For the records below, report how many lines include the string "contatti", leaving out everything except the number.

Records for this task: Begin

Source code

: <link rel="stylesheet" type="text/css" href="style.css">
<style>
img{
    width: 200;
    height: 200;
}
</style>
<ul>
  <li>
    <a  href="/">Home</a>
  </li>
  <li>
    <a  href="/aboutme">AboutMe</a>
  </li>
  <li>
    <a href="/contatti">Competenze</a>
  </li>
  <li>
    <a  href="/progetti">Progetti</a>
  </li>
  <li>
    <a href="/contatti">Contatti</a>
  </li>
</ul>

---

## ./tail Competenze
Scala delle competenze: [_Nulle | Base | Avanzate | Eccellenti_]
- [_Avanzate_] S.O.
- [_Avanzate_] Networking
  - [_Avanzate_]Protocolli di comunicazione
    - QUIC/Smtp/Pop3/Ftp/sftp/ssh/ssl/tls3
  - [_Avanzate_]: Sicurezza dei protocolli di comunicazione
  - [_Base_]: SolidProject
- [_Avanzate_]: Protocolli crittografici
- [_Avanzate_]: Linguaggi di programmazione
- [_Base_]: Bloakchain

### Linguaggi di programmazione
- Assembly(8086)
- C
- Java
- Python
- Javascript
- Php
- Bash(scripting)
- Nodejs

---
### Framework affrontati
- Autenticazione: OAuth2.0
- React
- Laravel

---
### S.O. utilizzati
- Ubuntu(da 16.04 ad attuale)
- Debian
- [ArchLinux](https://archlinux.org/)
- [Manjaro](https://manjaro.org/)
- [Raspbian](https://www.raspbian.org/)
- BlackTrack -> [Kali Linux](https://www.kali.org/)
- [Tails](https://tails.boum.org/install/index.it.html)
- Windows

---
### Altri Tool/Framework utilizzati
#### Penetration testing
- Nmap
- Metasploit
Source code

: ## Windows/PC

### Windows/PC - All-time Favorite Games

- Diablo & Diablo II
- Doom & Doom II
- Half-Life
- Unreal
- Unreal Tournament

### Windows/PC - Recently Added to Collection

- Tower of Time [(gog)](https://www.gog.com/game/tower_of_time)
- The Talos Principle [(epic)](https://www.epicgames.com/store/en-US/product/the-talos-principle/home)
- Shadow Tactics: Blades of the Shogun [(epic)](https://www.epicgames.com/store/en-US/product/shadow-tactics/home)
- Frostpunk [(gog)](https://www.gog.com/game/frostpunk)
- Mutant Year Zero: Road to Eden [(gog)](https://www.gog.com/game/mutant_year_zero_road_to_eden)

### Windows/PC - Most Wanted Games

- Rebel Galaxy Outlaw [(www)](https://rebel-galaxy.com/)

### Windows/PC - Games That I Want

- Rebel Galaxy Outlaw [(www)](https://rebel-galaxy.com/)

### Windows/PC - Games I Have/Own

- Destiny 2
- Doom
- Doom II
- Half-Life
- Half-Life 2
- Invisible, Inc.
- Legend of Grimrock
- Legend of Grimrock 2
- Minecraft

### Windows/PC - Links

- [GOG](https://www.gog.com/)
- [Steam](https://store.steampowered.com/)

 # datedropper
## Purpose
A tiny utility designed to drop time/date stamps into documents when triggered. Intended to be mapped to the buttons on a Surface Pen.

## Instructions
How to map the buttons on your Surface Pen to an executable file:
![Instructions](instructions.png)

Records for this task: End

Finished exercise: 2